(Beginning of Extracted records)

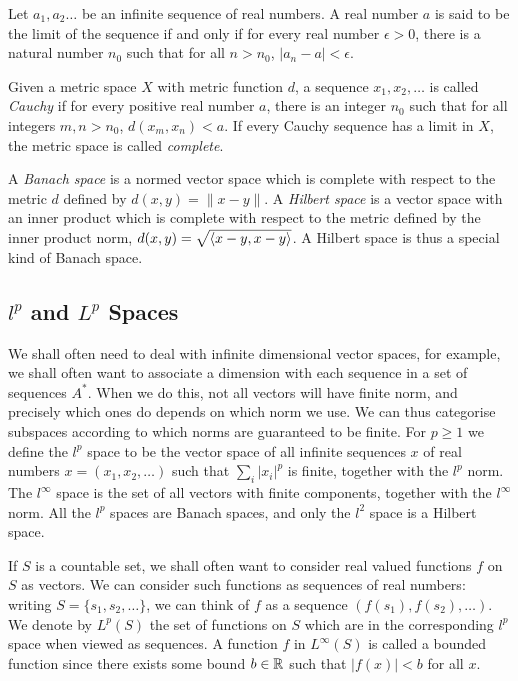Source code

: \begin{defn}[Limit]
Let $a_1,a_2\ldots$ be an infinite sequence of real numbers. A real number $a$ is said to be the limit of the sequence if and only if for every real number $\epsilon > 0$, there is a natural number $n_0$ such that for all $n > n_0$, $|a_n - a| < \epsilon$.
\end{defn}

\begin{defn}[Completeness]
Given a metric space $X$ with metric function $d$, a sequence $x_1, x_2, \ldots$ is called \emph{Cauchy} if for every positive real number $a$, there is an integer $n_0$ such that for all integers $m,n > n_0$, $d(x_m,x_n) < a$. If every Cauchy sequence has a limit in $X$, the metric space is called \emph{complete}.

A \emph{Banach space} is a normed vector space which is complete with respect to the metric $d$ defined by $d(x,y) = \|x - y\|$. A \emph{Hilbert space} is a vector space with an inner product which is complete with respect to the metric defined by the inner product norm, $d(x,y) = \sqrt{\langle x-y, x-y \rangle}$. A Hilbert space is thus a special kind of Banach space.
\end{defn}

\subsection{$l^p$ and $L^p$ Spaces}
\label{lp-space-section}

We shall often need to deal with infinite dimensional vector spaces, for example, we shall often want to associate a dimension with each sequence in a set of sequences $A^*$. When we do this, not all vectors will have finite norm, and precisely which ones do depends on which norm we use. We can thus categorise subspaces according to which norms are guaranteed to be finite. For $p \ge 1$ we define the $l^p$ space to be the vector space of all infinite sequences $x$ of real numbers $x = (x_1,x_2,\ldots)$ such that $\sum_i |x_i|^p$ is finite, together with the $l^p$ norm. The $l^\infty$ space is the set of all vectors with finite components, together with the $l^\infty$ norm.
All the $l^p$ spaces are Banach spaces, and only the $l^2$ space is a Hilbert space.

If $S$ is a countable set, we shall often want to consider real valued functions $f$ on $S$ as vectors. We can consider such functions as sequences of real numbers: writing $S = \{s_1, s_2, \ldots\}$, we can think of $f$ as a sequence $(f(s_1), f(s_2), \ldots)$. We denote by $L^p(S)$  the set of functions on $S$ which are in the corresponding $l^p$ space when viewed as sequences. A function $f$ in $L^\infty(S)$ is called a bounded function since there exists some bound $b \in \mathbb{R}$ such that $|f(x)| < b$ for all $x$.

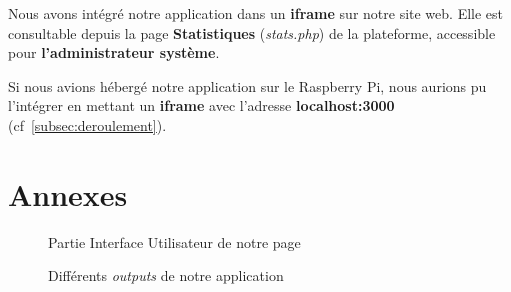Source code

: \documentclass[12pt, a4paper]{article}
\begin{document}
\noindent Nous avons intégré notre application dans un \textbf{iframe} sur notre site web.
Elle est consultable depuis la page \textbf{Statistiques} (\textit{stats.php}) de la plateforme,
accessible pour \textbf{l'administrateur système}.

\bigskip
Si nous avions hébergé notre application sur le Raspberry Pi,
nous aurions pu l'intégrer en mettant un \textbf{iframe} avec l'adresse \textbf{localhost\string:3000} (cf~\ref{subsec:deroulement}).

\newpage

\section{Annexes}
\bigskip
\begin{figure}[ht]
    \centering
    \caption{Partie Interface Utilisateur de notre page}\label{fig:shiny_ui}
\end{figure}
\begin{figure}[ht]
    \centering
    \caption{Différents \textit{outputs} de notre application}\label{fig:shiny_server}
\end{figure}
\end{document}
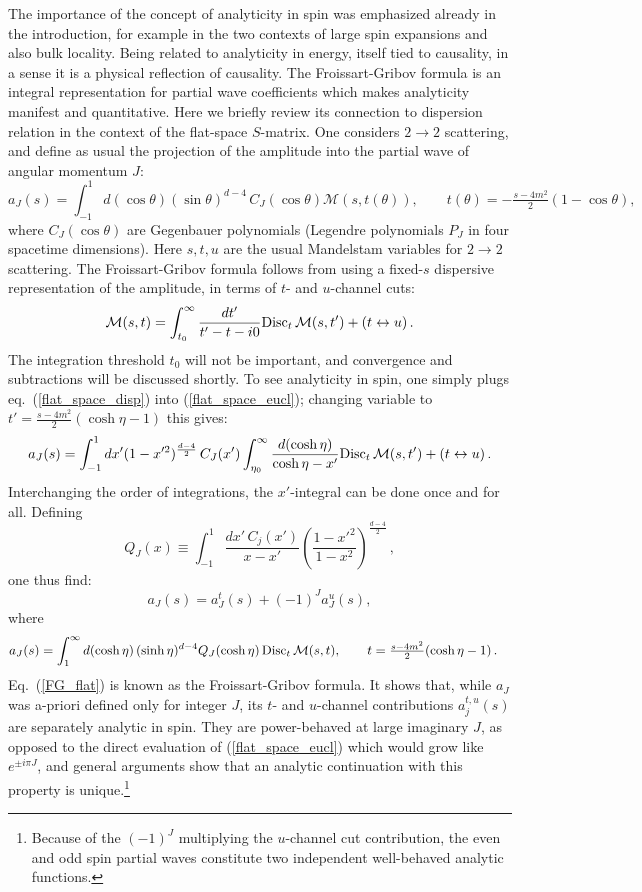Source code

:\documentclass[11pt, reqno,preprint]{article}
\def\be{\begin{equation}}
\def\ee{\end{equation}}
\def\j{J}
\begin{document}
The importance of the concept of analyticity in spin was emphasized already in the introduction,
for example in the two contexts of large spin expansions and also bulk locality.
Being related to analyticity in energy, itself tied to causality, in a sense it is a physical reflection of causality.
The Froissart-Gribov formula is an integral representation for partial wave coefficients
which makes analyticity manifest and quantitative.
Here we briefly review its connection to dispersion relation in the context of the flat-space $S$-matrix.
One considers $2\to 2$ scattering, and define as usual the projection of the amplitude
into the partial wave of angular momentum $\j$:
\be
 a_\j(s) = \int_{-1}^1 d(\cos\theta) (\sin\theta)^{d-4}\,C_\j(\cos\theta) \mathcal{M}(s,t(\theta)),\qquad
 t(\theta)=-\tfrac{s-4m^2}{2}(1-\cos\theta), \label{flat_space_eucl}
\ee
where $C_\j(\cos\theta)$ are Gegenbauer polynomials (Legendre polynomials $P_\j$ in four spacetime dimensions).
Here $s,t,u$ are the usual Mandelstam variables for $2\to 2$ scattering.
The Froissart-Gribov formula follows from using a fixed-$s$ dispersive representation of the amplitude,
in terms of $t$- and $u$-channel cuts:
\be
 \mathcal{M}(s,t) =
   \int_{t_0}^\infty \frac{dt'}{t'-t-i0} {\rm Disc}_t\,\mathcal{M}(s,t') + (t\leftrightarrow u)\,. \label{flat_space_disp}
\ee
The integration threshold $t_0$ will not be important, and convergence and subtractions will be discussed shortly.
To see analyticity in spin, one simply plugs eq.~(\ref{flat_space_disp}) into (\ref{flat_space_eucl});
changing variable to $t'=\tfrac{s-4m^2}{2}(\cosh\eta-1)$ this gives:
\be
 a_\j(s) = \int_{-1}^1 dx' (1-x'^2)^{\frac{d-4}{2}}\,C_\j(x')
 \int_{\eta_0}^\infty \frac{d(\cosh\eta)}{\cosh\eta-x'} {\rm Disc}_t\,\mathcal{M}(s,t') + (t\leftrightarrow u)\,.
\ee
Interchanging the order of integrations, the $x'$-integral can be done once and for all.
Defining
\be
 Q_\j(x) \equiv \int_{-1}^1 \frac{dx'\,C_j(x')}{x-x'} \left( \frac{1-x'^2}{1-x^2}\right)^{\frac{d-4}{2}}\,,
\ee
one thus find:
\be
 a_\j(s) = a_\j^t(s) + (-1)^\j a_\j^u(s), \label{flat_tu}
\ee
where
\be\begin{aligned}
 a_\j(s) &= \int_{1}^\infty d(\cosh\eta)\,(\sinh\eta)^{d-4} Q_\j(\cosh\eta)\,{\rm Disc}_t\,\mathcal{M}(s,t),\qquad t=\tfrac{s-4m^2}{2}(\cosh\eta-1)\,. \label{FG_flat}
\end{aligned}\ee
Eq.~(\ref{FG_flat}) is known as the Froissart-Gribov formula.  It shows that, while $a_\j$ was a-priori defined only for integer $\j$,
its $t$- and $u$-channel contributions $a_j^{t,u}(s)$ are separately analytic in spin.
They are power-behaved at large imaginary $\j$, as opposed to the direct evaluation of (\ref{flat_space_eucl}) which would
grow like $e^{\pm i\pi \j}$, and general arguments show that an analytic continuation with this property is unique.\footnote{
Because of the $(-1)^\j$ multiplying the $u$-channel cut contribution,
the even and odd spin partial waves constitute two independent well-behaved analytic functions.}
\end{document}

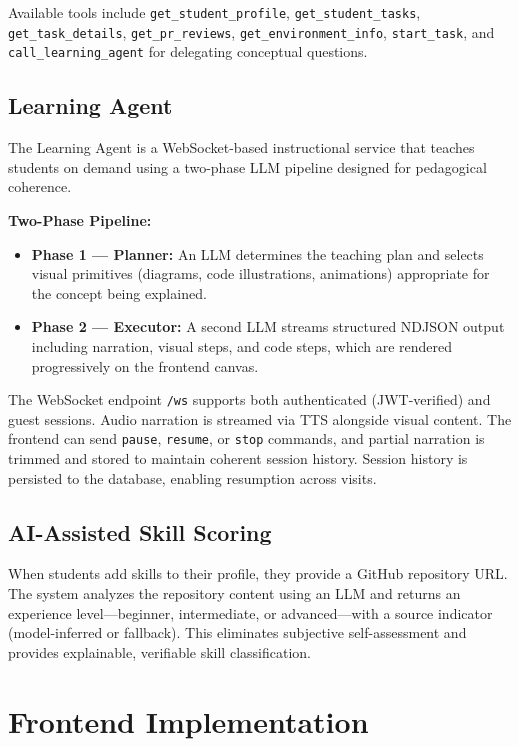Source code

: \documentclass[runningheads]{llncs}
\begin{document}
Available tools include \texttt{get\_student\_profile}, \texttt{get\_student\_tasks}, \texttt{get\_task\_details}, \texttt{get\_pr\_reviews}, \texttt{get\_environment\_info}, \texttt{start\_task}, and \texttt{call\_learning\_agent} for delegating conceptual questions.

\subsection{Learning Agent}

The Learning Agent is a WebSocket-based instructional service that teaches students on demand using a two-phase LLM pipeline designed for pedagogical coherence.

\noindent\textbf{Two-Phase Pipeline:}
\begin{itemize}
    \item \textbf{Phase 1 --- Planner:} An LLM determines the teaching plan and selects visual primitives (diagrams, code illustrations, animations) appropriate for the concept being explained.
    \item \textbf{Phase 2 --- Executor:} A second LLM streams structured NDJSON output including narration, visual steps, and code steps, which are rendered progressively on the frontend canvas.
\end{itemize}

The WebSocket endpoint \texttt{/ws} supports both authenticated (JWT-verified) and guest sessions. Audio narration is streamed via TTS alongside visual content. The frontend can send \texttt{pause}, \texttt{resume}, or \texttt{stop} commands, and partial narration is trimmed and stored to maintain coherent session history. Session history is persisted to the database, enabling resumption across visits.

\subsection{AI-Assisted Skill Scoring}

When students add skills to their profile, they provide a GitHub repository URL. The system analyzes the repository content using an LLM and returns an experience level---beginner, intermediate, or advanced---with a source indicator (model-inferred or fallback). This eliminates subjective self-assessment and provides explainable, verifiable skill classification.

\section{Frontend Implementation}
\label{sec:frontend}
\end{document}
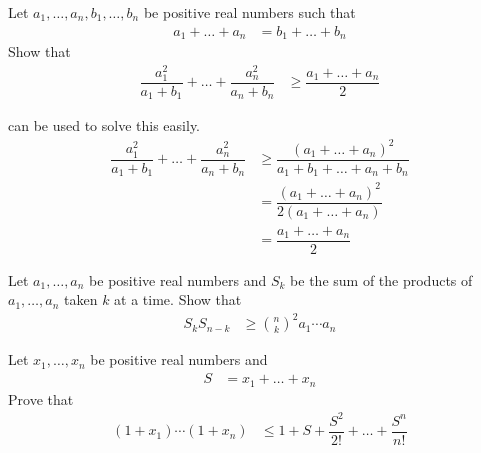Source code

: \documentclass{subfile}
\begin{document}
		\begin{problem}
			Let $a_{1},\ldots,a_{n},b_{1},\ldots,b_{n}$ be positive real numbers such that
				\begin{align*}
					a_{1}+\ldots+a_{n}
						& = b_{1}+\ldots+b_{n}
				\end{align*}
			Show that
				\begin{align*}
					\dfrac{a_{1}^{2}}{a_{1}+b_{1}}+\ldots+\dfrac{a_{n}^{2}}{a_{n}+b_{n}}
						& \geq\dfrac{a_{1}+\ldots+a_{n}}{2}
				\end{align*}

				\begin{solution}
					 can be used to solve this easily.
						\begin{align*}
							\dfrac{a_{1}^{2}}{a_{1}+b_{1}}+\ldots+\dfrac{a_{n}^{2}}{a_{n}+b_{n}}
								& \geq \dfrac{(a_{1}+\ldots+a_{n})^{2}}{a_{1}+b_{1}+\ldots+a_{n}+b_{n}}\\
								& = \dfrac{(a_{1}+\ldots+a_{n})^{2}}{2(a_{1}+\ldots+a_{n})}\\
								& = \dfrac{a_{1}+\ldots+a_{n}}{2}
						\end{align*}
				\end{solution}
		\end{problem}

		\begin{problem}
			Let $a_{1},\ldots,a_{n}$ be positive real numbers and $S_{k}$ be the sum of the products of $a_{1},\ldots,a_{n}$ taken $k$ at a time. Show that
				\begin{align*}
					S_{k}S_{n-k}
						& \geq\binom{n}{k}^{2}a_{1}\cdots a_{n}
				\end{align*}
		\end{problem}

		\begin{problem}
			Let $x_{1},\ldots,x_{n}$ be positive real numbers and
				\begin{align*}
					S
						& = x_{1}+\ldots+x_{n}
				\end{align*}
			Prove that
				\begin{align*}
					(1+x_{1})\cdots(1+x_{n})
						& \leq 1+S+\dfrac{S^2}{2!}+\ldots+\dfrac{S^n}{n!}
				\end{align*}
		\end{problem}
\end{document}
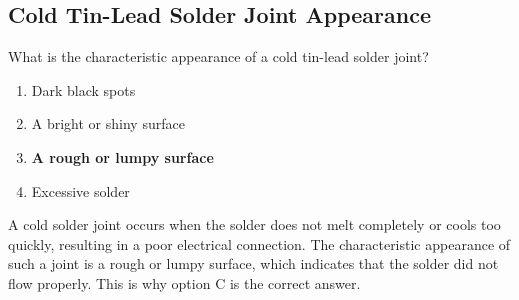 \subsection{Cold Tin-Lead Solder Joint Appearance}
\label{T7D09}

\begin{tcolorbox}[colback=gray!10!white,colframe=black!75!black,title=T7D09]
What is the characteristic appearance of a cold tin-lead solder joint?
\begin{enumerate}[noitemsep]
    \item Dark black spots
    \item A bright or shiny surface
    \item \textbf{A rough or lumpy surface}
    \item Excessive solder
\end{enumerate}
\end{tcolorbox}

A cold solder joint occurs when the solder does not melt completely or cools too quickly, resulting in a poor electrical connection. The characteristic appearance of such a joint is a rough or lumpy surface, which indicates that the solder did not flow properly. This is why option C is the correct answer.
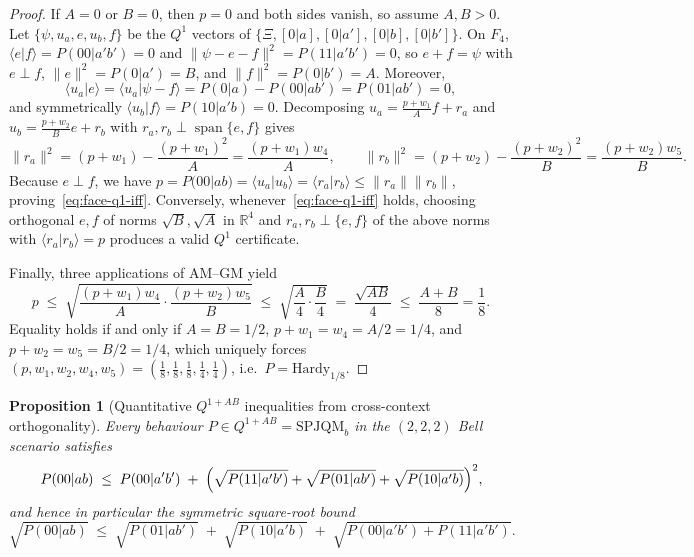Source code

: \documentclass[11pt,a4paper]{article}
\newtheorem{proposition}[theorem]{Proposition}
\theoremstyle{definition}
\theoremstyle{remark}
\newcommand{\SPJQMb}{\mathrm{SPJQM}_b}
\newcommand{\Qone}{Q^{1}}
\newcommand{\QAB}{Q^{1+AB}}
\newcommand{\braket}[2]{\langle #1 | #2 \rangle}
\newcommand{\norm}[1]{\|#1\|}
\begin{document}
\begin{proof}
If $A = 0$ or $B = 0$, then $p = 0$ and both sides vanish, so assume $A, B > 0$. Let $\{\psi, u_a, e, u_b, f\}$ be the $\Qone$ vectors of $\{\Xi, [0|a], [0|a'], [0|b], [0|b']\}$. On $F_4$, $\braket{e}{f} = P(00|a'b') = 0$ and $\norm{\psi - e - f}^2 = P(11|a'b') = 0$, so $e + f = \psi$ with $e \perp f$, $\norm{e}^2 = P(0|a') = B$, and $\norm{f}^2 = P(0|b') = A$. Moreover,
\[
\braket{u_a}{e} = \braket{u_a}{\psi - f} = P(0|a) - P(00|ab') = P(01|ab') = 0,
\]
and symmetrically $\braket{u_b}{f} = P(10|a'b) = 0$. Decomposing $u_a = \frac{p+w_1}{A} f + r_a$ and $u_b = \frac{p+w_2}{B} e + r_b$ with $r_a, r_b \perp \operatorname{span}\{e,f\}$ gives
\[
\norm{r_a}^2 = (p+w_1) - \frac{(p+w_1)^2}{A} = \frac{(p+w_1)w_4}{A}, \qquad
\norm{r_b}^2 = (p+w_2) - \frac{(p+w_2)^2}{B} = \frac{(p+w_2)w_5}{B}.
\]
Because $e \perp f$, we have $p = P(00|ab) = \braket{u_a}{u_b} = \braket{r_a}{r_b} \le \norm{r_a}\norm{r_b}$, proving~\eqref{eq:face-q1-iff}. Conversely, whenever~\eqref{eq:face-q1-iff} holds, choosing orthogonal $e, f$ of norms $\sqrt{B}, \sqrt{A}$ in $\mathbb{R}^4$ and $r_a, r_b \perp \{e,f\}$ of the above norms with $\braket{r_a}{r_b} = p$ produces a valid $\Qone$ certificate.

Finally, three applications of AM--GM yield
\[
p \;\le\; \sqrt{\frac{(p+w_1)w_4}{A}\cdot\frac{(p+w_2)w_5}{B}}
\;\le\; \sqrt{\frac{A}{4}\cdot\frac{B}{4}}
\;=\; \frac{\sqrt{AB}}{4}
\;\le\; \frac{A+B}{8} = \frac{1}{8}.
\]
Equality holds if and only if $A = B = 1/2$, $p+w_1 = w_4 = A/2 = 1/4$, and $p+w_2 = w_5 = B/2 = 1/4$, which uniquely forces $(p, w_1, w_2, w_4, w_5) = (\tfrac{1}{8}, \tfrac{1}{8}, \tfrac{1}{8}, \tfrac{1}{4}, \tfrac{1}{4})$, i.e.\ $P = \mathrm{Hardy}_{1/8}$.
\end{proof}

\begin{proposition}[Quantitative $\QAB$ inequalities from cross-context orthogonality]
\label{prop:qab-bound}
Every behaviour $P \in \QAB = \SPJQMb$ in the $(2,2,2)$ Bell scenario satisfies
\begin{equation}\label{eq:qab-bound-orth}
P(00|ab) \;\le\; P(00|a'b') \;+\; \Bigl(\sqrt{P(11|a'b')} + \sqrt{P(01|ab')} + \sqrt{P(10|a'b)}\Bigr)^2,
\end{equation}
and hence in particular the symmetric square-root bound
\begin{equation}\label{eq:qab-bound}
\sqrt{P(00|ab)} \;\le\; \sqrt{P(01|ab')} \;+\; \sqrt{P(10|a'b)} \;+\; \sqrt{P(00|a'b') + P(11|a'b')}.
\end{equation}
\end{proposition}
\end{document}
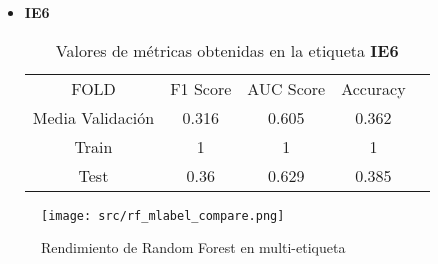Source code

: \begin{itemize}
\begin{table}[H]
	      \end{table}
	\item  \textbf{IE6}
	      \begin{table}[H]
		      \centering
		      \begin{tabular}{|c|c|c|c|c}
			      \cline{1-4}
			      FOLD             & F1 Score & AUC Score & Accuracy \\ \cline{1-4}
			      Media Validación & 0.316    & 0.605     & 0.362    \\ \cline{1-4}
			      Train            & 1        & 1         & 1        \\ \cline{1-4}
			      Test             & 0.36     & 0.629     & 0.385    \\ \cline{1-4}
		      \end{tabular}
		      \caption{Valores de métricas obtenidas en la etiqueta \textbf{IE6}}
	      \end{table}
\end{itemize}

\begin{figure}[H]
	\centering
	\texttt{[image: src/rf\_mlabel\_compare.png]}
	\caption{Rendimiento de Random Forest en multi-etiqueta}
	\label{fig:rfml_cmp}
\end{figure}
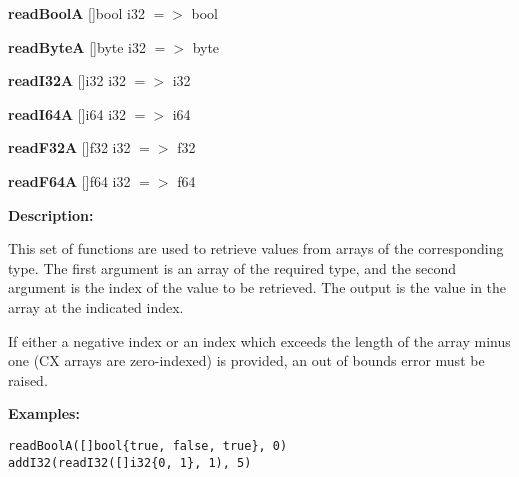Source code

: \textbf{readBoolA} []bool i32 $=>$ bool

\textbf{readByteA} []byte i32 $=>$ byte

\textbf{readI32A} []i32 i32 $=>$ i32

\textbf{readI64A} []i64 i32 $=>$ i64

\textbf{readF32A} []f32 i32 $=>$ f32

\textbf{readF64A} []f64 i32 $=>$ f64

\textbf{Description:}

This set of functions are used to retrieve values from arrays of the
corresponding type. The first argument is an array of the required
type, and the second argument is the index of the value to be
retrieved. The output is the value in the array at the indicated
index.

If either a negative index or an index which exceeds the length of the
array minus one (CX arrays are zero-indexed) is provided, an out of
bounds error must be raised.

\textbf{Examples:}

\begin{lstlisting}
readBoolA([]bool{true, false, true}, 0)
addI32(readI32([]i32{0, 1}, 1), 5)
\end{lstlisting}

(End of Extracted records)

### What you need to do
Lines of the material in which the word "tfrac" occurs are to be copied out.

### Your solution
 t(\theta)=-\tfrac{s-4m^2}{2}(1-\cos\theta), \label{flat_space_eucl}
changing variable to $t'=\tfrac{s-4m^2}{2}(\cosh\eta-1)$ this gives:
 a_\j(s) &= \int_{1}^\infty d(\cosh\eta)\,(\sinh\eta)^{d-4} Q_\j(\cosh\eta)\,{\rm Disc}_t\,\mathcal{M}(s,t),\qquad t=\tfrac{s-4m^2}{2}(\cosh\eta-1)\,. \label{FG_flat}
Equality holds if and only if $A = B = 1/2$, $p+w_1 = w_4 = A/2 = 1/4$, and $p+w_2 = w_5 = B/2 = 1/4$, which uniquely forces $(p, w_1, w_2, w_4, w_5) = (\tfrac{1}{8}, \tfrac{1}{8}, \tfrac{1}{8}, \tfrac{1}{4}, \tfrac{1}{4})$, i.e.\ $P = \mathrm{Hardy}_{1/8}$.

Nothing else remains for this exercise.